HESTA Super Freeze To Affect Over 1 Million Australians Until June

More than 1 million Australians with the superannuation fund HESTA will be unable to access or move their retirement savings until June due to a planned system outage.
The freeze stems from the fund's decision to switch its administration provider, a move first flagged to members in February.
HESTA is transferring its member account services to a new platform managed by GROW Inc., prompting what it describes as a necessary suspension of services, reported ABC.
Despite the advance notice, consumer advocates are warning that many members may be caught off guard by the extent of the disruption.
A HESTA spokesperson confirmed that income stream payments due in April or May would be paid early, with regular payments expected to resume by mid-May. Only urgent payments will be considered during the outage, and lump sum payments of up to 80% of account balances may be processed in some cases.
According to HESTA's website, insurance claims related to death, terminal illness, total and permanent disability, and income protection will not be processed unless already underway before the outage began.
Largest tech overhaul in HESTA's history
HESTA, which manages AU$88 billion for 1.05 million Australians, has temporarily suspended access to most of its online and account services.
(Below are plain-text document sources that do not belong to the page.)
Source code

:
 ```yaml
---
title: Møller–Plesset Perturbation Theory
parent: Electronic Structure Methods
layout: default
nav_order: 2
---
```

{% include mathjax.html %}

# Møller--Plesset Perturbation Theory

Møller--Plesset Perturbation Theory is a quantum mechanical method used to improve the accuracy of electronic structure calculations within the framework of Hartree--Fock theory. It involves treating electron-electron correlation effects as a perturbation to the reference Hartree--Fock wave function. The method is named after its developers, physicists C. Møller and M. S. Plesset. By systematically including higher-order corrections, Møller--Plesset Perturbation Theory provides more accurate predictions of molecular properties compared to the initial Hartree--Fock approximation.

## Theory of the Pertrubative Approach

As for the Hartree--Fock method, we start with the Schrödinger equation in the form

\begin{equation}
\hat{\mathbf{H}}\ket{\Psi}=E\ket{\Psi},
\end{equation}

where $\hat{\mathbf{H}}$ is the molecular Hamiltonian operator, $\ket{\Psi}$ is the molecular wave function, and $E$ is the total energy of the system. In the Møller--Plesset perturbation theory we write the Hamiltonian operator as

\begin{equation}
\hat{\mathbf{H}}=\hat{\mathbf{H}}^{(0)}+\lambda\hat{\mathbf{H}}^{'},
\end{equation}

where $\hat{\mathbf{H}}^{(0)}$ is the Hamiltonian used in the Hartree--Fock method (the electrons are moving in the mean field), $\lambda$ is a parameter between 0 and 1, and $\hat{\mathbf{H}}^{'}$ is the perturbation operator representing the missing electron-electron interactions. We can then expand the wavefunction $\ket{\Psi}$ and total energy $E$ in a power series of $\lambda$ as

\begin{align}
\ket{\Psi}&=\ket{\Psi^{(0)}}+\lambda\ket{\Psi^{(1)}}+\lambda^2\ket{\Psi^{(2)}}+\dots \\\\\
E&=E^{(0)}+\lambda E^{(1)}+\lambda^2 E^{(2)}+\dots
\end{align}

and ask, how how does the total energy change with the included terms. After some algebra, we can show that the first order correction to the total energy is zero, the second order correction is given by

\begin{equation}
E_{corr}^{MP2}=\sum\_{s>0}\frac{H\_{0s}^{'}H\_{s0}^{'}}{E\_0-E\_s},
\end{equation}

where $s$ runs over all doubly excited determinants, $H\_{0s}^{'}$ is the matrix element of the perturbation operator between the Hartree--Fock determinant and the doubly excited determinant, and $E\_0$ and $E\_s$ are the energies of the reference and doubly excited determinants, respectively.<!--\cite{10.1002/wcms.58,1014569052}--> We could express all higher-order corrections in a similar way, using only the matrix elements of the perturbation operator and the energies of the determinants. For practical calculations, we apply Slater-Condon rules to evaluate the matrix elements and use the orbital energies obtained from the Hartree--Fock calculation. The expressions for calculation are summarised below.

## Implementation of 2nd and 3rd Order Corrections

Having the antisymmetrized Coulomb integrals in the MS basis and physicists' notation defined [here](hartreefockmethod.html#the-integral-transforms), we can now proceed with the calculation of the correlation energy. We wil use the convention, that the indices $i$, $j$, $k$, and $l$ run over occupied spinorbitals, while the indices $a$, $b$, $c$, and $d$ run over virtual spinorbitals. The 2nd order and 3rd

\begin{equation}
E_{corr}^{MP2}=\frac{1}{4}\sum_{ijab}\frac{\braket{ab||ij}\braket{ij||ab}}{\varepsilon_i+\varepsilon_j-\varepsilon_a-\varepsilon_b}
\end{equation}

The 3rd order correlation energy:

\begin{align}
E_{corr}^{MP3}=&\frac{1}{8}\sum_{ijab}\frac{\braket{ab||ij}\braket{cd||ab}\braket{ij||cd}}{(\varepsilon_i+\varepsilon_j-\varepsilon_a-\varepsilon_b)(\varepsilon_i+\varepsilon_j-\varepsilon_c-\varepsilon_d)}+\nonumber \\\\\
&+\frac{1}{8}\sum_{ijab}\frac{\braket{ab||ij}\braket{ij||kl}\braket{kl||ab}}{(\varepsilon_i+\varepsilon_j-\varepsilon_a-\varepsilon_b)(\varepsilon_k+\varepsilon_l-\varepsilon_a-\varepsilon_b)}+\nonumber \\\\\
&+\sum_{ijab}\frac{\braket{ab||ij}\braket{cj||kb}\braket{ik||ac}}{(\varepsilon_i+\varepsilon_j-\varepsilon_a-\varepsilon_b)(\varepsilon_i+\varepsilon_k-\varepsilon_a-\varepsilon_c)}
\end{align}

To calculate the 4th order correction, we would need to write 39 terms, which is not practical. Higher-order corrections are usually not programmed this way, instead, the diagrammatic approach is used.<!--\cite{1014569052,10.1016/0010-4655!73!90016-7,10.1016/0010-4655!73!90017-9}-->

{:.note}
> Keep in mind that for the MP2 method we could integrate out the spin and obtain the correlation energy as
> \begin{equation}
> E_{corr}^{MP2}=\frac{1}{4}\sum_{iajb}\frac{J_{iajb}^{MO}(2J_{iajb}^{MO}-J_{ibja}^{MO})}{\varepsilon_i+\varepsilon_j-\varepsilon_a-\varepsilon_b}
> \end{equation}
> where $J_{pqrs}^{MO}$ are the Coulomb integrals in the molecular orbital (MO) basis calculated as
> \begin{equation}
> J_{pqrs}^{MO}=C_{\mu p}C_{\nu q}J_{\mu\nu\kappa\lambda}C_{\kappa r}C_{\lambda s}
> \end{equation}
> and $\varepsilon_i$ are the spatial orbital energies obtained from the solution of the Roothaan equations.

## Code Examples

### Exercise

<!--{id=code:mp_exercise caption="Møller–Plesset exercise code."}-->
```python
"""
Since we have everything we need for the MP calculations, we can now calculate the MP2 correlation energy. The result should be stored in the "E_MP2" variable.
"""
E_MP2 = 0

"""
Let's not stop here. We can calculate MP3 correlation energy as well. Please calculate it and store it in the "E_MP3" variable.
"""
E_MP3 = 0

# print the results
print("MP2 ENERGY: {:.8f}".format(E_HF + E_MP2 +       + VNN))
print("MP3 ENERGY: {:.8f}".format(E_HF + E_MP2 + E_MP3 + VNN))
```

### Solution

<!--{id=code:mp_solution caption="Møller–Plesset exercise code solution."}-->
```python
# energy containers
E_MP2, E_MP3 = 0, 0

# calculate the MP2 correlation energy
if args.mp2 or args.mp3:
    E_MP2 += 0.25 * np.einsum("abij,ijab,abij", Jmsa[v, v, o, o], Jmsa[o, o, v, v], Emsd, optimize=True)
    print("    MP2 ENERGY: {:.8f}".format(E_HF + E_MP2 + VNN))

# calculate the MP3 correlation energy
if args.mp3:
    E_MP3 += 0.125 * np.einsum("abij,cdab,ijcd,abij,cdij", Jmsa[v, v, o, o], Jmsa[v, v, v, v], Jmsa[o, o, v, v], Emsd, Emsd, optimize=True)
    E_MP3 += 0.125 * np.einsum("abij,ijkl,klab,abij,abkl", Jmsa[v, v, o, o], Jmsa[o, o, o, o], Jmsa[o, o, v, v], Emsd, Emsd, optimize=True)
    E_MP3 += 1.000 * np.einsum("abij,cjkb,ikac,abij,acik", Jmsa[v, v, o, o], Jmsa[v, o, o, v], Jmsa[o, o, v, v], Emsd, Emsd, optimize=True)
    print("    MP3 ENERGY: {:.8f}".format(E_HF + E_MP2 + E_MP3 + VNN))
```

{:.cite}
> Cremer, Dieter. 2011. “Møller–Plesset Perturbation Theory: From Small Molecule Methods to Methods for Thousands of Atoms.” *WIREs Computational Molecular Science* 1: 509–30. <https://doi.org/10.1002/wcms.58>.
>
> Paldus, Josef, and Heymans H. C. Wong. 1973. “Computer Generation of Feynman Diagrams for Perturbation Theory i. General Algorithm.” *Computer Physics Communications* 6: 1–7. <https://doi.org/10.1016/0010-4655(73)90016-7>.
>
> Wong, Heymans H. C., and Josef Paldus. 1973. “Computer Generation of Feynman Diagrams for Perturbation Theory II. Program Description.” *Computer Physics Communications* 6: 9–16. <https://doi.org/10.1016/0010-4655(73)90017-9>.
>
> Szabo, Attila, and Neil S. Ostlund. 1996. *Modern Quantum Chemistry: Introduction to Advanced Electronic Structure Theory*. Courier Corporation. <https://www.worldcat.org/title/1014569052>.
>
Members are unable to make super contributions, investment switches, withdrawals, or insurance claims until the system resumes full functionality in June.
HESTA Chief Executive Debby Blakey announced the transition in late February, calling it "the largest technology project in HESTA's 38-year history." The overhaul aims to improve member services in the long term, but in the short term, it has resulted in significant access limitations.
Cyber threats and digital safeguards
The freeze comes at a time of heightened concern over cybersecurity in the superannuation sector. Recent cyber attacks, including one targeting AustralianSuper, have put members on edge.
Xavier O'Halloran, Director at Super Consumers Australia, said that while the upgrade was intended to benefit members, many feel vulnerable amid growing threats and market instability.
"People are rightly worried," O'Halloran said, referencing the combination of cyber incidents and recent stock market volatility triggered by tariff news.
He also criticized what he views as an underinvestment in services, saying the delays highlighted a "lack of strategic vision" within the superannuation industry, adding that funds must remember their core purpose is to deliver quality customer service.
"There's been information on their website and the media release, but I think where consumers are likely to be let down here is that we know superannuation funds often fail to keep up-to-date contact information on their members," O'Halloran said.
In March, the Australian Securities and Investments Commission criticized the superannuation industry for poor handling of death benefit payouts.
Earlier this month, suspected cyberattacks targeted several super funds, with members of one fund collectively losing AU$500,000 in retirement savings.
The Financial Services Council, the peak body for the industry, has recommended that multi-factor authentication be mandated across all superannuation companies by July 2026.